Stored data
··········

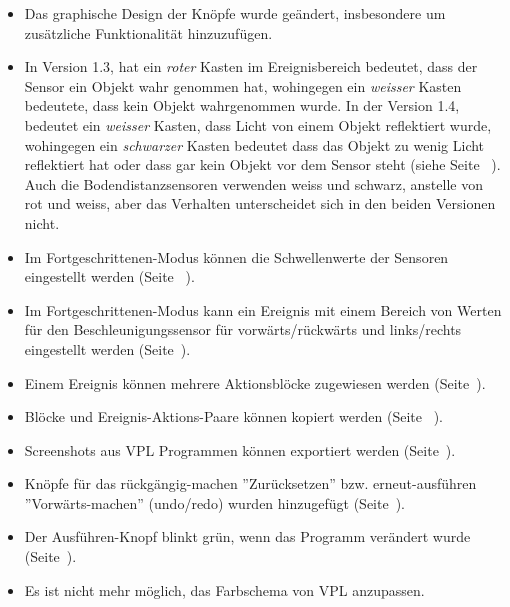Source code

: \begin{itemize}

\item Das graphische Design der Knöpfe wurde geändert, insbesondere um zusätzliche Funktionalität hinzuzufügen.

\item In Version 1.3, hat ein \emph{roter} Kasten im Ereignisbereich bedeutet, dass der Sensor ein Objekt wahr genommen hat, wohingegen ein 
\emph{weisser} Kasten bedeutete, dass kein Objekt wahrgenommen wurde. In der Version 1.4, bedeutet ein \emph{weisser} Kasten, dass Licht von einem Objekt reflektiert wurde, wohingegen ein \emph{schwarzer} Kasten bedeutet dass das Objekt zu wenig Licht reflektiert hat oder dass gar kein Objekt vor dem Sensor steht (siehe Seite ~\pageref{p.proximity-colors1}).
Auch die Bodendistanzsensoren verwenden weiss und schwarz, anstelle von rot und weiss, aber das Verhalten unterscheidet sich in den beiden Versionen nicht. 
\item Im Fortgeschrittenen-Modus können die Schwellenwerte der Sensoren eingestellt werden (Seite ~\pageref{p.proximity-sensitivity}).
\item Im Fortgeschrittenen-Modus kann ein Ereignis mit einem Bereich von Werten für den Beschleunigungssensor für vorwärts/rückwärts und links/rechts eingestellt werden (Seite~\pageref{p.accel}).

\item Einem Ereignis können mehrere Aktionsblöcke zugewiesen werden (Seite~\pageref{p.multiple}).

\item Blöcke und Ereignis-Aktions-Paare können kopiert werden
(Seite ~\pageref{p.copy-pairs}).

\item Screenshots aus VPL Programmen können exportiert werden (Seite~\pageref{p.export}).

\item Knöpfe für das rückgängig-machen ''Zurücksetzen'' bzw. erneut-ausführen ''Vorwärts-machen'' (undo/redo) wurden hinzugefügt (Seite~\pageref{p.undo}).

\item Der Ausführen-Knopf blinkt grün, wenn das Programm verändert wurde
(Seite~\pageref{p.blink}).

\item Es ist nicht mehr möglich, das Farbschema von VPL anzupassen.

\end{itemize}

··········

**Your instructions**
Keep only the lines from the line with "Screenshots aus VPL" to the end of the records above, and repeat them exactly.

**Your response**
\item Screenshots aus VPL Programmen können exportiert werden (Seite~\pageref{p.export}).

\item Knöpfe für das rückgängig-machen ''Zurücksetzen'' bzw. erneut-ausführen ''Vorwärts-machen'' (undo/redo) wurden hinzugefügt (Seite~\pageref{p.undo}).

\item Der Ausführen-Knopf blinkt grün, wenn das Programm verändert wurde
(Seite~\pageref{p.blink}).

\item Es ist nicht mehr möglich, das Farbschema von VPL anzupassen.

\end{itemize}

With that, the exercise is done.